Within the entries that follow, show each line where the word "string" occurs.

→ Items from a data source
▬▬▬▬▬▬

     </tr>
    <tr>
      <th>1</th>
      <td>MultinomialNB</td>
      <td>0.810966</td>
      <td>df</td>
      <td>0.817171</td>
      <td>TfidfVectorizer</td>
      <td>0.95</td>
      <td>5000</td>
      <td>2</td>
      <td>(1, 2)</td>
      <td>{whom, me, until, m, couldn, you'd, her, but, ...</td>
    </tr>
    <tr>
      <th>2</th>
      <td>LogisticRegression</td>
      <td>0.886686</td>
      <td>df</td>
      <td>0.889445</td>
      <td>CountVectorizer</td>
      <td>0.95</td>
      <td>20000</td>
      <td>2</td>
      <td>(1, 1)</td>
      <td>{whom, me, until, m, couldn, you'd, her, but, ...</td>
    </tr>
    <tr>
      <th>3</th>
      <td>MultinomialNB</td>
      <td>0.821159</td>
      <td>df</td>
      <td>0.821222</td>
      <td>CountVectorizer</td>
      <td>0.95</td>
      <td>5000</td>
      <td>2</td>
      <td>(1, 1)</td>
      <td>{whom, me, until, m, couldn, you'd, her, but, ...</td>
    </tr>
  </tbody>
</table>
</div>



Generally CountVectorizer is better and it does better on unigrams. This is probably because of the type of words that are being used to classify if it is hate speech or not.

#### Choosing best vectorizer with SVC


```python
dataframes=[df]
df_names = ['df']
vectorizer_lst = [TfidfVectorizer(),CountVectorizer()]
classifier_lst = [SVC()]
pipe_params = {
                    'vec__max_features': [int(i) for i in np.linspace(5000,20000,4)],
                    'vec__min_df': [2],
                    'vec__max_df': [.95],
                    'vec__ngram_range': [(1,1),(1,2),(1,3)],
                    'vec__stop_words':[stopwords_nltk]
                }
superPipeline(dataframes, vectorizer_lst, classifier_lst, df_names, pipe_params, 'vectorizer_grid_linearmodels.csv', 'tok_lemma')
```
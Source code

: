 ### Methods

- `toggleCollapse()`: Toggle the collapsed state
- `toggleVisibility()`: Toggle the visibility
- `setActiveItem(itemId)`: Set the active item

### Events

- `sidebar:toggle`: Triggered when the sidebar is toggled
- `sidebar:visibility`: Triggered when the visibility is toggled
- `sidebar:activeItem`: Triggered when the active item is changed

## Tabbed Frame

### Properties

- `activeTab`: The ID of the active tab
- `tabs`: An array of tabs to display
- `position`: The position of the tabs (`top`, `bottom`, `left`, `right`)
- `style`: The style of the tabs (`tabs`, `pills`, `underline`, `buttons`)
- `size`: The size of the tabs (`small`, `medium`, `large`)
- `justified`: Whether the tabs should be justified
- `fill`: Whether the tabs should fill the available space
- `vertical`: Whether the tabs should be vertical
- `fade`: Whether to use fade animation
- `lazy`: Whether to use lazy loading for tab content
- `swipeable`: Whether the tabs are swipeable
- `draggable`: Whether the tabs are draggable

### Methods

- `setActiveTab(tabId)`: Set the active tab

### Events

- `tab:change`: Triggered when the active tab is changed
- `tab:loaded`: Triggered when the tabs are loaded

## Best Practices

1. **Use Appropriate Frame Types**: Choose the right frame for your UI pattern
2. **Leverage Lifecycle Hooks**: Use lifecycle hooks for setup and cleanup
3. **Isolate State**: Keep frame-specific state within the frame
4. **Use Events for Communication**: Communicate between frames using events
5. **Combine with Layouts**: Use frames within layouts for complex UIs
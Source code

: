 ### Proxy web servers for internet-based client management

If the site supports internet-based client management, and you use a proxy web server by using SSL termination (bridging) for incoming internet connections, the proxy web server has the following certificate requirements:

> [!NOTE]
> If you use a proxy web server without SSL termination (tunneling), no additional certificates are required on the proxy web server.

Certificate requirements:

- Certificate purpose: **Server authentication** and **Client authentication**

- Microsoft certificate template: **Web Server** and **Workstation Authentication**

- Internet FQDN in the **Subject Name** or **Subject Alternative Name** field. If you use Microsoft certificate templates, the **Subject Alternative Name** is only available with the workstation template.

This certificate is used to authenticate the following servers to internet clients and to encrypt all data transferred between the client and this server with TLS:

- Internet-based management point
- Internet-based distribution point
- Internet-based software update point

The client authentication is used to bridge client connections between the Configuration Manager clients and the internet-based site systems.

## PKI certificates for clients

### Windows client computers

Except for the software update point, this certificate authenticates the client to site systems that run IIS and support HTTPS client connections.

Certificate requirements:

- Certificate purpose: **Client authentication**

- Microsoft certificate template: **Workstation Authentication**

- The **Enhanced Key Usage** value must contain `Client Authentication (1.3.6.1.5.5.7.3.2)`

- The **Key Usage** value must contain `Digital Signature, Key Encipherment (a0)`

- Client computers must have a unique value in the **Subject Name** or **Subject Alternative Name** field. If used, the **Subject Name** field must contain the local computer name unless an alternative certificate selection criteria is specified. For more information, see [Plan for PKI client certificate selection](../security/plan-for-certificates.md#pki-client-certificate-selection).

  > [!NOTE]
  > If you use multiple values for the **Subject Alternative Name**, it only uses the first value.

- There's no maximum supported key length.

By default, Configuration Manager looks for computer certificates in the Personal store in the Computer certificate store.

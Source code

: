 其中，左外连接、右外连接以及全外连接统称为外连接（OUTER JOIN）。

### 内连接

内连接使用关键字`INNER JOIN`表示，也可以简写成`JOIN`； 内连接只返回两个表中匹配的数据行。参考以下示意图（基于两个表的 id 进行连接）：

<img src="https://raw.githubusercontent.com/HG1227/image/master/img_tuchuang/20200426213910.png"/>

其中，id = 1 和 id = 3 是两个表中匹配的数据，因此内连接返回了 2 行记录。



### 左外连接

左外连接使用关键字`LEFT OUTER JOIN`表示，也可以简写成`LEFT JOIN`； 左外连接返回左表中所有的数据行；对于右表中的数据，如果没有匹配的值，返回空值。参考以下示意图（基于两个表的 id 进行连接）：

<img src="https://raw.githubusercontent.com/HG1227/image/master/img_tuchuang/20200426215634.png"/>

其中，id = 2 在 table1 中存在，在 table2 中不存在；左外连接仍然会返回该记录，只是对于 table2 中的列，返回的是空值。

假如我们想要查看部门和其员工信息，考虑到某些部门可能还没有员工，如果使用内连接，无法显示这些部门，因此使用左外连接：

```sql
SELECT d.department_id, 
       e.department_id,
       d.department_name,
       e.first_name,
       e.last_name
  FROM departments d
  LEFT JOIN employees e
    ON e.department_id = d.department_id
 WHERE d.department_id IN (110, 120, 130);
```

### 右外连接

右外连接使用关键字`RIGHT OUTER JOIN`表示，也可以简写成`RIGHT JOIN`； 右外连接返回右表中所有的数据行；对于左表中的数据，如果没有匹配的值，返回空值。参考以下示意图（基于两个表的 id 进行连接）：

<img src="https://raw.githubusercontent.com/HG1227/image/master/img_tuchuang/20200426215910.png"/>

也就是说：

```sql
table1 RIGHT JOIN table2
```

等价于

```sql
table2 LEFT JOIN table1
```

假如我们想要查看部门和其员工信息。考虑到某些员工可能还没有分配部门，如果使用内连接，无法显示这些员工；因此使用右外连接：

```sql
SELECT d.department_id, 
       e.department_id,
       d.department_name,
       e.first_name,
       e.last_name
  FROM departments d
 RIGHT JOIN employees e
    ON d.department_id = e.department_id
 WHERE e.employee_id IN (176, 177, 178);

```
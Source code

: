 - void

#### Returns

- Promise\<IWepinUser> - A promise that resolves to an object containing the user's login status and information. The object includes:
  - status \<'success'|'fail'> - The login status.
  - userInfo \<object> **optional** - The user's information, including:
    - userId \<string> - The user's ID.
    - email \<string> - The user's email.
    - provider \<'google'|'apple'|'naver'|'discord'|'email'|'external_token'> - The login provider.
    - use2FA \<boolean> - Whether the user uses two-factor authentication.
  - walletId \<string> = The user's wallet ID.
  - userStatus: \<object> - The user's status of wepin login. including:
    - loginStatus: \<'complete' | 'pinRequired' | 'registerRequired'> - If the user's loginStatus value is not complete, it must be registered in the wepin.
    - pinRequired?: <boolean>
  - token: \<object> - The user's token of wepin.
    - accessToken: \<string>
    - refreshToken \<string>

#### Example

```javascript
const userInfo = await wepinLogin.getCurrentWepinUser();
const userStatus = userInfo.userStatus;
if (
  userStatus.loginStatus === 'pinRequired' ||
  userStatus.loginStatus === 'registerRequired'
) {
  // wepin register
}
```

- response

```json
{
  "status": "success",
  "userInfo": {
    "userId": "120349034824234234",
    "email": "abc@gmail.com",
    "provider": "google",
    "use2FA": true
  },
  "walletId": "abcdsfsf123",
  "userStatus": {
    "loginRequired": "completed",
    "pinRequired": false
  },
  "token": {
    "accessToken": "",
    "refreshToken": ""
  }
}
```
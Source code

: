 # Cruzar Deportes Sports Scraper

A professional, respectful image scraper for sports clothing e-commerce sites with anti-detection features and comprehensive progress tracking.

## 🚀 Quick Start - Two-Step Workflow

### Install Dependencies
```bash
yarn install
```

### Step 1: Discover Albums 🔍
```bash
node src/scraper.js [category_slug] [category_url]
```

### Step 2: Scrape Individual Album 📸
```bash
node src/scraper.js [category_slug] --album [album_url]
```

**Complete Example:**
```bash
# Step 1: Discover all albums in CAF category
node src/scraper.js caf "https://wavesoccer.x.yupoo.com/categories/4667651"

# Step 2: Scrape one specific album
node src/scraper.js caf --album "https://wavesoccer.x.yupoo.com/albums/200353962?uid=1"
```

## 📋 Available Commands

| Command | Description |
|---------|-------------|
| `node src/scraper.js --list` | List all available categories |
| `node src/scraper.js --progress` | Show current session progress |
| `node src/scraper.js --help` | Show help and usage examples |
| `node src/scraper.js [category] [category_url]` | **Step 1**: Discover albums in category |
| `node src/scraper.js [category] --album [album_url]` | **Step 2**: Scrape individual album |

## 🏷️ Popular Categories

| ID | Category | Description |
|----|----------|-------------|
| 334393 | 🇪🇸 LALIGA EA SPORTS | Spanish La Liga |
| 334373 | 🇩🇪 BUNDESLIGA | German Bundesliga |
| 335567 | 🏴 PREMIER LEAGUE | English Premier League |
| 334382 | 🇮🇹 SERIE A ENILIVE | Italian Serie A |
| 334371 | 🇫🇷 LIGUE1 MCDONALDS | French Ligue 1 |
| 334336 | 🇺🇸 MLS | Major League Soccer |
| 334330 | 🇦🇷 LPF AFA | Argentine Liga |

▬▬▬▬▬▬

→ The answer
    - userId \<string> - The user's ID.
    - email \<string> - The user's email.
  - walletId \<string> = The user's wallet ID.
    - accessToken: \<string>
    - refreshToken \<string>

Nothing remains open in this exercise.